**What the exercise asks**
Return only the lines of the listing below that run from the line with "Führen Sie eine" through the line with "Chris Chapman, Elea", both ends included, exactly as written.

=== Begin Enclosure ===

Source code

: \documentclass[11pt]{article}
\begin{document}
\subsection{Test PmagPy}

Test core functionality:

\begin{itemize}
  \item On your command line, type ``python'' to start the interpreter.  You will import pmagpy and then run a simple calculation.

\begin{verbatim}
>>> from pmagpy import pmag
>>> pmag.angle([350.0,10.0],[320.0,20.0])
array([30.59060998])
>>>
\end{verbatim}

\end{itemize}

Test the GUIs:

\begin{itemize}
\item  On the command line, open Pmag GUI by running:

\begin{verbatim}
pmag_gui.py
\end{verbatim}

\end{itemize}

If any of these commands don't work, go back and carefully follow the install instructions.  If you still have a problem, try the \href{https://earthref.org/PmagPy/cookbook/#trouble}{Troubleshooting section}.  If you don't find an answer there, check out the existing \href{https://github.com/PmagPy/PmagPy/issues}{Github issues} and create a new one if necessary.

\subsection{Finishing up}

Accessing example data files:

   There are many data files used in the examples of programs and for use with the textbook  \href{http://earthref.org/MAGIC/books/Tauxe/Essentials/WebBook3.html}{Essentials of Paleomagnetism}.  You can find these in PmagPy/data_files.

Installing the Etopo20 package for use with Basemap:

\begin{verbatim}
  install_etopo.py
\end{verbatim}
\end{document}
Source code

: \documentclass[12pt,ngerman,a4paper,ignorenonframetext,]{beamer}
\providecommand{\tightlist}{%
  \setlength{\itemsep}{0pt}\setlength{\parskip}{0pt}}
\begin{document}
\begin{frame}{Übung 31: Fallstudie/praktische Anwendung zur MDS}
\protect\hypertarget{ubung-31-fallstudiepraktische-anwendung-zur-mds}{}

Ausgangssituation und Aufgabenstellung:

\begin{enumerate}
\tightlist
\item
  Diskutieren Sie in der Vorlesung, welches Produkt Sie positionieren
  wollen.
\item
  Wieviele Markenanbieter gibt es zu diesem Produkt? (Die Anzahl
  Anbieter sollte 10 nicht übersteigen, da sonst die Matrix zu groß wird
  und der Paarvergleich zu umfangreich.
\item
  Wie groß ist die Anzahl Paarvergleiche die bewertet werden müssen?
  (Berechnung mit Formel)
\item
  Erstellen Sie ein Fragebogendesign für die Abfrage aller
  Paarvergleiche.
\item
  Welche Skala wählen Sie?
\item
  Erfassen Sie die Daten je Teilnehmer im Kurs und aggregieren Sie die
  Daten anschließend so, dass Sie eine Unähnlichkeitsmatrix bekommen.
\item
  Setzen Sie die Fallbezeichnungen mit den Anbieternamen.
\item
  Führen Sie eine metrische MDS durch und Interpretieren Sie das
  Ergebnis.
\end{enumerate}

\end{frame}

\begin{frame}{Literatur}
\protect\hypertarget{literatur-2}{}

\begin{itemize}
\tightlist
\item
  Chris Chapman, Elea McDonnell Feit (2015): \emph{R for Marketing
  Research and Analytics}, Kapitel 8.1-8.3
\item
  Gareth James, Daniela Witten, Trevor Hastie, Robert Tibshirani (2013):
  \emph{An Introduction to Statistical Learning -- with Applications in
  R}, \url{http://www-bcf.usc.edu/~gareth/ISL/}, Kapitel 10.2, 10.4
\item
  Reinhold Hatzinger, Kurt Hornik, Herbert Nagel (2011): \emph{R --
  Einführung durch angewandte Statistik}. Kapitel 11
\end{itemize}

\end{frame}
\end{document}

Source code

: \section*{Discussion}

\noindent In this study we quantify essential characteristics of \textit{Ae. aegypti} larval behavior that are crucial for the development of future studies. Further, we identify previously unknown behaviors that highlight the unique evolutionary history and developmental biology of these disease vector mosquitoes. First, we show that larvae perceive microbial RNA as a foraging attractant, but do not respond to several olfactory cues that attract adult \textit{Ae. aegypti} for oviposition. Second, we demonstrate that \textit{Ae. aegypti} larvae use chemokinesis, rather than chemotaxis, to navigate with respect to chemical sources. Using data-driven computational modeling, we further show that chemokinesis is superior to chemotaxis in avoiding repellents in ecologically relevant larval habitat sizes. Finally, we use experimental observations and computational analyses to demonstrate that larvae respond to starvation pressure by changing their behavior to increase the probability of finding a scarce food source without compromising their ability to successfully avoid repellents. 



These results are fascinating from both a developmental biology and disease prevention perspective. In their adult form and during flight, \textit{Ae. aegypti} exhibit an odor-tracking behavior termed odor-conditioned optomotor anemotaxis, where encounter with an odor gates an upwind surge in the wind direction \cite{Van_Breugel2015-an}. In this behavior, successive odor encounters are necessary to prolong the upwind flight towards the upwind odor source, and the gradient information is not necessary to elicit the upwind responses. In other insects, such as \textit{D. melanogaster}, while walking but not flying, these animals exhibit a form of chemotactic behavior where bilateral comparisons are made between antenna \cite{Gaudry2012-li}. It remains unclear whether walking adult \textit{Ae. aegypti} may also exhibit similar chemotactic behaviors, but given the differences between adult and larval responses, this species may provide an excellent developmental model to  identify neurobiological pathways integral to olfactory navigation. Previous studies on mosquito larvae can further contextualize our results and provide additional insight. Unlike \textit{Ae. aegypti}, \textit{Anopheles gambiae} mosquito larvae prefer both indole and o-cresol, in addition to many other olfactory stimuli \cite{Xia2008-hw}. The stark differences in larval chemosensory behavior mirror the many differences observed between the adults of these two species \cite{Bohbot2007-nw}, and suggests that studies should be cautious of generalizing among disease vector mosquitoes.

=== End Enclosure ===
=== Begin Enclosure ===

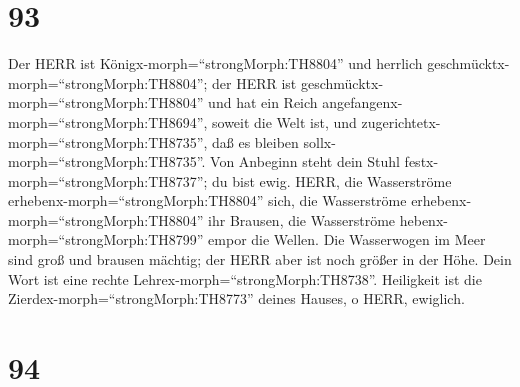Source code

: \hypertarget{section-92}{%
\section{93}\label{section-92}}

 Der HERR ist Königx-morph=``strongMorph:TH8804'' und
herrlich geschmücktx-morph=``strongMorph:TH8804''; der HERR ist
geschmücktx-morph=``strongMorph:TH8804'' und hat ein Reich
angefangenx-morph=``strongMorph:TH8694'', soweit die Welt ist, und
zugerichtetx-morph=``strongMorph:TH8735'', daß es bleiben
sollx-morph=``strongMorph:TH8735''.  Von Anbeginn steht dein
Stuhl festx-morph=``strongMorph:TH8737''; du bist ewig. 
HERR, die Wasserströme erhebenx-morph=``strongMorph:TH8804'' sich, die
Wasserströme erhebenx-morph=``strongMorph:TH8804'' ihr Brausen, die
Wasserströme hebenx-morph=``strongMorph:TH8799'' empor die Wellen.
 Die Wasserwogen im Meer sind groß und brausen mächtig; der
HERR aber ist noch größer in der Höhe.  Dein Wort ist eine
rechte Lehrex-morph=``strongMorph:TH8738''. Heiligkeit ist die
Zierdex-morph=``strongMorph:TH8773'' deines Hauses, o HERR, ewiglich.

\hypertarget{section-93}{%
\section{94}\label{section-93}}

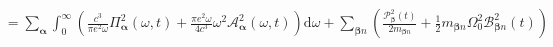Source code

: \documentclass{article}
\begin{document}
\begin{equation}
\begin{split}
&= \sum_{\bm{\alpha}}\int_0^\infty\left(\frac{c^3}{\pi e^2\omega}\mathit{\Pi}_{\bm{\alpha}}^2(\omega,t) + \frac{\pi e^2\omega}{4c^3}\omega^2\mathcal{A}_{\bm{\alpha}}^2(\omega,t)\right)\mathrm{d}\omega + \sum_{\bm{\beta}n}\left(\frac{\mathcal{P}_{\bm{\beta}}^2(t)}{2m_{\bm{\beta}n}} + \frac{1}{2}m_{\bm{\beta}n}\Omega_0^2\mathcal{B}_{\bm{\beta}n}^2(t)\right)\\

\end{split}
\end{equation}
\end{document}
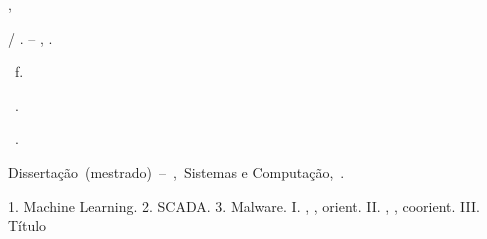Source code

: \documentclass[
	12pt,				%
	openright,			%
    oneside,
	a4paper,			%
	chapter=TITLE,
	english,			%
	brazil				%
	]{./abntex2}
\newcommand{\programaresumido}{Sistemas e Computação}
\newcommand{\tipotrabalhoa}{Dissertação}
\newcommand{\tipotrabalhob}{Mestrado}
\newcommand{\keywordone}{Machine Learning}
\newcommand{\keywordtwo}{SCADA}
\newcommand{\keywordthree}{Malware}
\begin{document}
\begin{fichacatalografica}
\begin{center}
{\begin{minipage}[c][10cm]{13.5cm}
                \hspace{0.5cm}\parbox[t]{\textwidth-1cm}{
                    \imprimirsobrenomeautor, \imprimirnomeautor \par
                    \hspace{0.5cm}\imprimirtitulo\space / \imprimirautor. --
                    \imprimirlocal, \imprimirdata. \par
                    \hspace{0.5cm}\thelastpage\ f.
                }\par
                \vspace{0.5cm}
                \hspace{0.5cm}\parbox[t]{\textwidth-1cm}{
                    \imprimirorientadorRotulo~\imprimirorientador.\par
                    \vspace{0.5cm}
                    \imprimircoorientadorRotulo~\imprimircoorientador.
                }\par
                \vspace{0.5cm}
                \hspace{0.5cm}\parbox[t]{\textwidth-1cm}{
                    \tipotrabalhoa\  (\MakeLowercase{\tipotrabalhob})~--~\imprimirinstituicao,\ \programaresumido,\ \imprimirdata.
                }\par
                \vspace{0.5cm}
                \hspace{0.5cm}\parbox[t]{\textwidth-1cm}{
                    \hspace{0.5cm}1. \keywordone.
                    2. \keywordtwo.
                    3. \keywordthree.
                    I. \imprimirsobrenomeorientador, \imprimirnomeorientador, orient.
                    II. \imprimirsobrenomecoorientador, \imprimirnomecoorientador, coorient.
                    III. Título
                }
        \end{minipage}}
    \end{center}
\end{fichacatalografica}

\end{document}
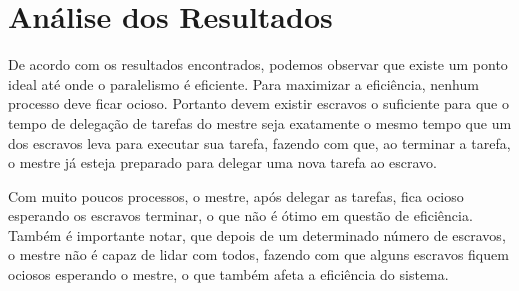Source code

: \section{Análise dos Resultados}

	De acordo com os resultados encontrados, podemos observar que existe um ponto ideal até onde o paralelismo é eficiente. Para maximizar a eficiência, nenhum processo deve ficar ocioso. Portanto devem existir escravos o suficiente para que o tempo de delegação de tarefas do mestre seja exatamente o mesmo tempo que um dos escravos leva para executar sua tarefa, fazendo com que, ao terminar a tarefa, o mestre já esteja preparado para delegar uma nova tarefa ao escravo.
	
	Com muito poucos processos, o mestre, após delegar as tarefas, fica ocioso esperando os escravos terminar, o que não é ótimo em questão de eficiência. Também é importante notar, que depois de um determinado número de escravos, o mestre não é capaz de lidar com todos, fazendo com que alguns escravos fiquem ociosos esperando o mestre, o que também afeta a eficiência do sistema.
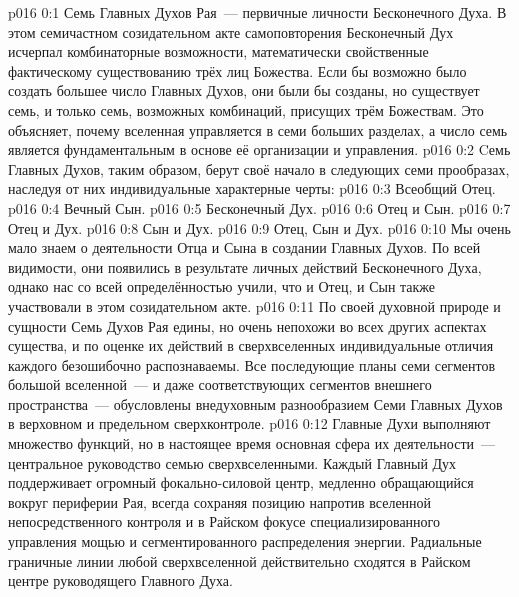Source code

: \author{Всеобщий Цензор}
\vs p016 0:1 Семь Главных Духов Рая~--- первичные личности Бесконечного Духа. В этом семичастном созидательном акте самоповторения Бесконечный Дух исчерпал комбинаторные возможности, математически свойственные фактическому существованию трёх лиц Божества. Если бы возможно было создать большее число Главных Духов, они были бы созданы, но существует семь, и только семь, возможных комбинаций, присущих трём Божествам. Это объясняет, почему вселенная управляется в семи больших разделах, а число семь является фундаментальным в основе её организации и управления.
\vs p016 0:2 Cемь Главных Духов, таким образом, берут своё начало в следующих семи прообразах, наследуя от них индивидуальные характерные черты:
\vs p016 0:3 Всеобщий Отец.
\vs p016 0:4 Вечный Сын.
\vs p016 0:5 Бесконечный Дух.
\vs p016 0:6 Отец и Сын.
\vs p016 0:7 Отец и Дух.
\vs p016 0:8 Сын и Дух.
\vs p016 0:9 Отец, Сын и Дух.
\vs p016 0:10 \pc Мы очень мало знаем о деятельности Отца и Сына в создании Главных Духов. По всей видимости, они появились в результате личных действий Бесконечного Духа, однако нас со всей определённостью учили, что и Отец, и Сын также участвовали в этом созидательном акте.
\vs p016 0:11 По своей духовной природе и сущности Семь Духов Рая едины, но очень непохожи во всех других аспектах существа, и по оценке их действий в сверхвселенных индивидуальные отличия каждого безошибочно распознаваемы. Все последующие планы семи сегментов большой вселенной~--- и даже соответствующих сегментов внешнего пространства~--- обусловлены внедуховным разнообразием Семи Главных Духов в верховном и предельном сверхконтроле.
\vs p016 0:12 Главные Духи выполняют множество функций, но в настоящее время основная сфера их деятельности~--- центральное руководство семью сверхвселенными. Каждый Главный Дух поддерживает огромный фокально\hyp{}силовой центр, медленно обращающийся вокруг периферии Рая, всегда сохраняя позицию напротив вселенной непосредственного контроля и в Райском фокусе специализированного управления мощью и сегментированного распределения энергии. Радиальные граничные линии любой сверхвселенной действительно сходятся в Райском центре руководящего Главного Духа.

=== End Enclosure ===
=== Begin Enclosure ===

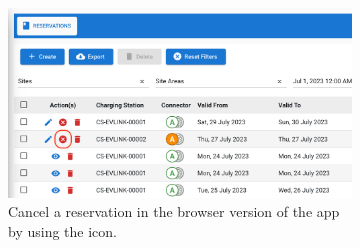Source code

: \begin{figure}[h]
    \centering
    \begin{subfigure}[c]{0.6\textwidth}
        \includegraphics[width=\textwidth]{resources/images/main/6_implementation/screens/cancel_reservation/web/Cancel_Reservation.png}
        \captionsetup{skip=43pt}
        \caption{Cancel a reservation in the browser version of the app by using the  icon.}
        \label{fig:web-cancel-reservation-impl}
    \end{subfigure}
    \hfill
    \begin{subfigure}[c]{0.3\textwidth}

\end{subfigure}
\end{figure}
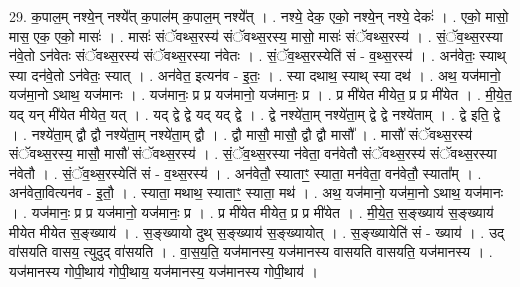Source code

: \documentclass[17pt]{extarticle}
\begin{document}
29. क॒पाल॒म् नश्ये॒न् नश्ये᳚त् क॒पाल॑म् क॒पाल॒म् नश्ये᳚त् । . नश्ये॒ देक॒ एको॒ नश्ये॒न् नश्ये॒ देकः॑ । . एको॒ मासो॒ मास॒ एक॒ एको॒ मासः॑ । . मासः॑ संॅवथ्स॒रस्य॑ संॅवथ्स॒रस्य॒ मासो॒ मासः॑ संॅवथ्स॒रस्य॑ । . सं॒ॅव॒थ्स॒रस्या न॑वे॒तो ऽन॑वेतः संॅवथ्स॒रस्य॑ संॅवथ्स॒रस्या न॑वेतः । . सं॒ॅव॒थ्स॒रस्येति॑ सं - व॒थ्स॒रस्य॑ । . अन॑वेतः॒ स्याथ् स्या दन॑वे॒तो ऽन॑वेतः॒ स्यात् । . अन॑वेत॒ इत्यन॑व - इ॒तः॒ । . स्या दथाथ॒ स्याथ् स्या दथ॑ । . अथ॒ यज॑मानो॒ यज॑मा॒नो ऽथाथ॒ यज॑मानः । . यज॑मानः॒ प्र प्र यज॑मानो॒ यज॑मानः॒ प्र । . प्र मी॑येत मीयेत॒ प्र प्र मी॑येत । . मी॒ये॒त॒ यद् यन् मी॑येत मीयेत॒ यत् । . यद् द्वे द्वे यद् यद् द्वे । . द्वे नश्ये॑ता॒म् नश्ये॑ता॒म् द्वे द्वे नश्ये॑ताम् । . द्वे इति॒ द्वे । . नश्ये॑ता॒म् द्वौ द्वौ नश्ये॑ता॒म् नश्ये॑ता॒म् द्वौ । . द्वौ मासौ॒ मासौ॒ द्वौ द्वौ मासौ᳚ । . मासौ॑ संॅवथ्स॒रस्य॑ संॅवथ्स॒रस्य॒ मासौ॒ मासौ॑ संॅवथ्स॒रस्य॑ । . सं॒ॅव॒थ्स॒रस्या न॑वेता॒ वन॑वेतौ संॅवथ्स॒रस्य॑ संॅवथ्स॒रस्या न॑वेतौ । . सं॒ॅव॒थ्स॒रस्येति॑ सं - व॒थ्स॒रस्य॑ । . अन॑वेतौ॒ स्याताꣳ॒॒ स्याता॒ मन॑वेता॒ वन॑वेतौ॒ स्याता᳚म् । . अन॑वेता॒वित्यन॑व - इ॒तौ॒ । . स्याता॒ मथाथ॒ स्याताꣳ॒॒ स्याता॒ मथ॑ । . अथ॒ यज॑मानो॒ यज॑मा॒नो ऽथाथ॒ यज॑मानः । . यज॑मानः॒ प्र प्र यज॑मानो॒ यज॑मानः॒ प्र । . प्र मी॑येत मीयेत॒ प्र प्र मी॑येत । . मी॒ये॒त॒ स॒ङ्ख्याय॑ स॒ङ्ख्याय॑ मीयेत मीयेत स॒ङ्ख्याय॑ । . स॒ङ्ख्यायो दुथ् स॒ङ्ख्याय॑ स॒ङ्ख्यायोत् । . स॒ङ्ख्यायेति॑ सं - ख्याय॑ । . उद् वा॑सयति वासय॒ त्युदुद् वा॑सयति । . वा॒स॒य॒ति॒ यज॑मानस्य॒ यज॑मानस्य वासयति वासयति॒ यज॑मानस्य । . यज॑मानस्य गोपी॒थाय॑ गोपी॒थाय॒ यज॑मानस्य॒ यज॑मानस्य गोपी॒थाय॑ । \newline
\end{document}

=== End Enclosure ===

**Written response**
  Führen Sie eine metrische MDS durch und Interpretieren Sie das
  Ergebnis.
\end{enumerate}

\end{frame}

\begin{frame}{Literatur}
\protect\hypertarget{literatur-2}{}

\begin{itemize}
\tightlist
\item
  Chris Chapman, Elea McDonnell Feit (2015): \emph{R for Marketing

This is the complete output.